**** Given entries ****

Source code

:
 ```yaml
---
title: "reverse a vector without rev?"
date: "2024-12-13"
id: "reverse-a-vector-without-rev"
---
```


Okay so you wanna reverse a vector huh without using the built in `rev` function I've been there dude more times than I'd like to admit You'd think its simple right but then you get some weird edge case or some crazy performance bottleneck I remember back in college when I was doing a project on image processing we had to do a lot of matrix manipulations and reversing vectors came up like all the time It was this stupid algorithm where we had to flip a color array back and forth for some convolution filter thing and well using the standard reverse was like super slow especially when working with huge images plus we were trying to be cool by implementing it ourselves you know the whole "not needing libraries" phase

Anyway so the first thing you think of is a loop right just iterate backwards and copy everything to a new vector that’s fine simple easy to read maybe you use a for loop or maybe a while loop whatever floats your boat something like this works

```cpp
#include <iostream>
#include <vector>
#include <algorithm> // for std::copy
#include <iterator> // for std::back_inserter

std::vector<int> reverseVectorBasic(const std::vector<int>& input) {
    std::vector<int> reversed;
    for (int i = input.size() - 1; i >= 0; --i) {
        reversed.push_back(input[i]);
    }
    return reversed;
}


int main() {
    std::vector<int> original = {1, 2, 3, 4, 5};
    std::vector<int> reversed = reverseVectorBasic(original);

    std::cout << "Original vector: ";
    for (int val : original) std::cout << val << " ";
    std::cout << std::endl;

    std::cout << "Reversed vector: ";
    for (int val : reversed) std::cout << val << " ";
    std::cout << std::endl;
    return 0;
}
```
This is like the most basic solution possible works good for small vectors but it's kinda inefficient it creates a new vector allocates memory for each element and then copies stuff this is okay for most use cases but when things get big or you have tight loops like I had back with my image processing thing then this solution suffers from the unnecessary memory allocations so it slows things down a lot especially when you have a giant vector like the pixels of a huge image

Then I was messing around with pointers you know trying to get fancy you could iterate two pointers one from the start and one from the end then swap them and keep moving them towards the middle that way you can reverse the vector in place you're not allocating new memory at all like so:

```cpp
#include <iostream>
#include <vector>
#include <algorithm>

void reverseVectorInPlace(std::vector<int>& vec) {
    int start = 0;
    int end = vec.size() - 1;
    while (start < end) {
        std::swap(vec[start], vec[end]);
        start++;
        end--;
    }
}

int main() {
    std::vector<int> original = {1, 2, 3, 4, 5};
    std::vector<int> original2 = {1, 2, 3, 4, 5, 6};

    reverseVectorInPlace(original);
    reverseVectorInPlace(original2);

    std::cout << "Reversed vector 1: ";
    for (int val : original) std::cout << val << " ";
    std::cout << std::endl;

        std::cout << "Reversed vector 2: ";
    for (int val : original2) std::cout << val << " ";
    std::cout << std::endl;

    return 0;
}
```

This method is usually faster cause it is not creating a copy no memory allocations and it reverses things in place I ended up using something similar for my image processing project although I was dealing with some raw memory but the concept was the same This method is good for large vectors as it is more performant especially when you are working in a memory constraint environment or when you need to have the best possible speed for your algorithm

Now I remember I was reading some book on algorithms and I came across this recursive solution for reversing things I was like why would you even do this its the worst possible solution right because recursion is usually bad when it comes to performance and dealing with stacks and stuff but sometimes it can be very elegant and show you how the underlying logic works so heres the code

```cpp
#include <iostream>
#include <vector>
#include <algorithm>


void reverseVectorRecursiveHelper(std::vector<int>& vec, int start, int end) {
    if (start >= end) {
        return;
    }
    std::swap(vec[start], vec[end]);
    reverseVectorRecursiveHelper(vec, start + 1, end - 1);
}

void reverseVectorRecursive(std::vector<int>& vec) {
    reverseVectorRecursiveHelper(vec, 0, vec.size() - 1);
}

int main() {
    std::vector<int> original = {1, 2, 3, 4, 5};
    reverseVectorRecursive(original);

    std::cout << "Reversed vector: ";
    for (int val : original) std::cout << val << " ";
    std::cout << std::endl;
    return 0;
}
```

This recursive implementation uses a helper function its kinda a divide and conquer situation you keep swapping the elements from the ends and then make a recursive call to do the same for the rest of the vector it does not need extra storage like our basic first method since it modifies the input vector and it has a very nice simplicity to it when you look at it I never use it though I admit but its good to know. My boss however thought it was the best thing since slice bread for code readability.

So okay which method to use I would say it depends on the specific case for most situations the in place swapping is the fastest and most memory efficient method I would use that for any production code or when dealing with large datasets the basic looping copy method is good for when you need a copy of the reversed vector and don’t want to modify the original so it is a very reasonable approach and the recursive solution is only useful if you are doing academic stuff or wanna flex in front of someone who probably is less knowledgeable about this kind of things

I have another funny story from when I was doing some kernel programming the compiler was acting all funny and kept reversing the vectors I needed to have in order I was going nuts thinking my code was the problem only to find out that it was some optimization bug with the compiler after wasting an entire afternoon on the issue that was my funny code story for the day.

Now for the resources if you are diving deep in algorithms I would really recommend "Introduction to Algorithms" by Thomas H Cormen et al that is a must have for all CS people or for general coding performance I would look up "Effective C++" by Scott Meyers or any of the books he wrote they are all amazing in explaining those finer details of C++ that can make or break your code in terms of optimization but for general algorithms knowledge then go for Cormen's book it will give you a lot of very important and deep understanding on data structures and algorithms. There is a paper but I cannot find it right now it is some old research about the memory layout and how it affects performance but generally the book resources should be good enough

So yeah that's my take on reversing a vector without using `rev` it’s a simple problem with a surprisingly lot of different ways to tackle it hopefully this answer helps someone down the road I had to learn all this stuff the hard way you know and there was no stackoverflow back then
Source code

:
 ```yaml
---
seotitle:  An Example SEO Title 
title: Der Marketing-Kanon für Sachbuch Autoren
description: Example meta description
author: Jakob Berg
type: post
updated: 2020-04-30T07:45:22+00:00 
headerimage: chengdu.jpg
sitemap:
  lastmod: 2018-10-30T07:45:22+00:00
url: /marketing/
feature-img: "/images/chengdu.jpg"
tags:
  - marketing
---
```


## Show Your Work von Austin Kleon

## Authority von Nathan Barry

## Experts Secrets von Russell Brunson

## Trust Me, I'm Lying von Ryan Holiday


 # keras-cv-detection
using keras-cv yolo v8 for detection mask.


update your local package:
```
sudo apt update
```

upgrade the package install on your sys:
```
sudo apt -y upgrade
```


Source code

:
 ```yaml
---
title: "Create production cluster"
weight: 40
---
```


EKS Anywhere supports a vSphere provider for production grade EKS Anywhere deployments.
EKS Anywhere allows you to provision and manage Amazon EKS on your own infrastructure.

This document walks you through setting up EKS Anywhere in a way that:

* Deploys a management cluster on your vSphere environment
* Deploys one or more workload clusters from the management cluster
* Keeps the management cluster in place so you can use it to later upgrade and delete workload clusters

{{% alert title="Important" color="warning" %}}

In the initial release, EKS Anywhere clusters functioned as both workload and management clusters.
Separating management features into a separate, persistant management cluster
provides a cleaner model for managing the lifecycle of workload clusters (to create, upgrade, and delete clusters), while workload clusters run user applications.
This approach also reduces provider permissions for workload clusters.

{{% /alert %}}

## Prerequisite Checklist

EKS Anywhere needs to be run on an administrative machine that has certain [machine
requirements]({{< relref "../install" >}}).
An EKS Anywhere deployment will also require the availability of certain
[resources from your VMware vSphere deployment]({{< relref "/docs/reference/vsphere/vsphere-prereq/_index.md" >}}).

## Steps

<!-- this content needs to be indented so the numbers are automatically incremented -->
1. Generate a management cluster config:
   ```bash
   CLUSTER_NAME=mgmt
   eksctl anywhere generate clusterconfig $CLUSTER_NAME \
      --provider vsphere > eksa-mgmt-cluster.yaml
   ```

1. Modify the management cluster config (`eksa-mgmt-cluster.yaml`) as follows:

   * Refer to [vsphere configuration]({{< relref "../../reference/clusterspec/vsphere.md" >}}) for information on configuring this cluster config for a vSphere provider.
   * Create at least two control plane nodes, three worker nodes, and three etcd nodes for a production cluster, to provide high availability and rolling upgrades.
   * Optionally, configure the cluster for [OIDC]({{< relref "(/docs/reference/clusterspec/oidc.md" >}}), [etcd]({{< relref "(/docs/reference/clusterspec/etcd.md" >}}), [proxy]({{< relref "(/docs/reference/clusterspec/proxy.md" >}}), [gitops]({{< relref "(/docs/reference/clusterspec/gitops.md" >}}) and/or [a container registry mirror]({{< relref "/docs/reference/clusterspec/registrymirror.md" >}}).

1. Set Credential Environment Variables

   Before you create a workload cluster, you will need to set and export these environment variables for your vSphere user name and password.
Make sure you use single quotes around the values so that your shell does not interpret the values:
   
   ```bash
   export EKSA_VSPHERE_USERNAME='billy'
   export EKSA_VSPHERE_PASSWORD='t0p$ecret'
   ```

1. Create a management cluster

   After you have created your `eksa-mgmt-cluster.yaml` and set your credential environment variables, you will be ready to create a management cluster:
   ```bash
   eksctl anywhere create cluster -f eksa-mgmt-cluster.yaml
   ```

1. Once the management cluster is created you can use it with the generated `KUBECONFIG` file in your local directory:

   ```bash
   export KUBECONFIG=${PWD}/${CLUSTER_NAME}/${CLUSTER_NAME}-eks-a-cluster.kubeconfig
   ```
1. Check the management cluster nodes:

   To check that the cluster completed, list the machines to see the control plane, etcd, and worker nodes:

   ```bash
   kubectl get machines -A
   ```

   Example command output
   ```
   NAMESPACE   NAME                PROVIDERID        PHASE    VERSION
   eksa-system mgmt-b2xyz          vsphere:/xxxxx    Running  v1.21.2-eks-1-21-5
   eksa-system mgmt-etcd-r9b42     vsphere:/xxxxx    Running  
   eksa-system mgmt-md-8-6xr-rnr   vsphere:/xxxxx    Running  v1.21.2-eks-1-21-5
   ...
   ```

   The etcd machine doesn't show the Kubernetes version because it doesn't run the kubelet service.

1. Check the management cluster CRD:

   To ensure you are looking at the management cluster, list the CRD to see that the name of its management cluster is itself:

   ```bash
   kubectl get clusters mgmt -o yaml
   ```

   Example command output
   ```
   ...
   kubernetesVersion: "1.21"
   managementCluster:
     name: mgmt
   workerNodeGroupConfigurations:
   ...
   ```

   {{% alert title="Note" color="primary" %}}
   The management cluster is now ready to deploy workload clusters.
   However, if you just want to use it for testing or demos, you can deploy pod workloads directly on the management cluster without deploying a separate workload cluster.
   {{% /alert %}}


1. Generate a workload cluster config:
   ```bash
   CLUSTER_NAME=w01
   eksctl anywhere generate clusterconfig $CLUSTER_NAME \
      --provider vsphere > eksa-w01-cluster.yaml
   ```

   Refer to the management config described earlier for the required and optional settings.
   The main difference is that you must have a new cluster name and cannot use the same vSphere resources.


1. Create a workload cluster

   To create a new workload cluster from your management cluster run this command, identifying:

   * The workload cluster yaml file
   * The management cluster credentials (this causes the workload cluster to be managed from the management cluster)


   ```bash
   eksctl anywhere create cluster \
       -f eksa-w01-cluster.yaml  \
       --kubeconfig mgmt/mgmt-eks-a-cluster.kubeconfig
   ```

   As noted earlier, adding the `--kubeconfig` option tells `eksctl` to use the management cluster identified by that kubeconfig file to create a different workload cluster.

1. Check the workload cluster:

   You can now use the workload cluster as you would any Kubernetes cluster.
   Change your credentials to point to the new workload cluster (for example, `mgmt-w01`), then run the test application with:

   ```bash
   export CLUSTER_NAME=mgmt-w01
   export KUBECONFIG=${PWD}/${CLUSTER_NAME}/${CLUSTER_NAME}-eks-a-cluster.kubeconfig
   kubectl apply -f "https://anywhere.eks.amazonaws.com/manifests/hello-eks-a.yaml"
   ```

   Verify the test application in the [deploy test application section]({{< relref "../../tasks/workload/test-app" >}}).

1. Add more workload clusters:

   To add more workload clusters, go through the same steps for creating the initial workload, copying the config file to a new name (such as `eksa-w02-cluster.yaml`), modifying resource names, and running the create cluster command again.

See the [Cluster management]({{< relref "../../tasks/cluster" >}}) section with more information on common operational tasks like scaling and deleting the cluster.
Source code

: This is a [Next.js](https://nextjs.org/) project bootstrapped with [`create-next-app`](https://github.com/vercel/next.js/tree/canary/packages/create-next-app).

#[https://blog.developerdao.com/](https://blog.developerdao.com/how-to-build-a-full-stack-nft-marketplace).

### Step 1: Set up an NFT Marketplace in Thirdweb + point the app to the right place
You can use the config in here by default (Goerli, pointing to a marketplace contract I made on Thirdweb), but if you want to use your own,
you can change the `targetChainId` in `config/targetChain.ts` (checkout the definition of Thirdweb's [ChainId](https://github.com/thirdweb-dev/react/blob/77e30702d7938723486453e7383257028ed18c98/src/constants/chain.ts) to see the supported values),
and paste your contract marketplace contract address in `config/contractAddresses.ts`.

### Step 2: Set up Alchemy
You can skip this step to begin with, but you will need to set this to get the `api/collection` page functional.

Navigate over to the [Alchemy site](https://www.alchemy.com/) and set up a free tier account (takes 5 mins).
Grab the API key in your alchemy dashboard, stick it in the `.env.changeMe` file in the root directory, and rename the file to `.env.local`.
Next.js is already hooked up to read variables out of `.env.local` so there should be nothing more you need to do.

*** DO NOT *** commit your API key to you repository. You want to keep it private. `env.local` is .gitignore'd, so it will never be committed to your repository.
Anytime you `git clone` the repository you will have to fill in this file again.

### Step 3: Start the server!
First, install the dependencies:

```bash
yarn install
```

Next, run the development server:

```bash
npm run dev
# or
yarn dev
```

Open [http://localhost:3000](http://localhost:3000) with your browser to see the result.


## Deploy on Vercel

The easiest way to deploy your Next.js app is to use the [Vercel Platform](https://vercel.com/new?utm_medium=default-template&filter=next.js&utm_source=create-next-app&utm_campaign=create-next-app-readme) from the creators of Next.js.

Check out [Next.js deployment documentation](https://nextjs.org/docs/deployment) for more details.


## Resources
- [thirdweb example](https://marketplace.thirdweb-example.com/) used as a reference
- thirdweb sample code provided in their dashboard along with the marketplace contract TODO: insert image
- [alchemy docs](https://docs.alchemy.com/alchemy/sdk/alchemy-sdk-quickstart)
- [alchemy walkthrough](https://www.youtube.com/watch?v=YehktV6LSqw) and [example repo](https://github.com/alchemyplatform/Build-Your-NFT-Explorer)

****

Task instructions: Only lines holding the word "system" belong in the answer; copy each one from the material.

Task answer:
   eksa-system mgmt-b2xyz          vsphere:/xxxxx    Running  v1.21.2-eks-1-21-5
   eksa-system mgmt-etcd-r9b42     vsphere:/xxxxx    Running  
   eksa-system mgmt-md-8-6xr-rnr   vsphere:/xxxxx    Running  v1.21.2-eks-1-21-5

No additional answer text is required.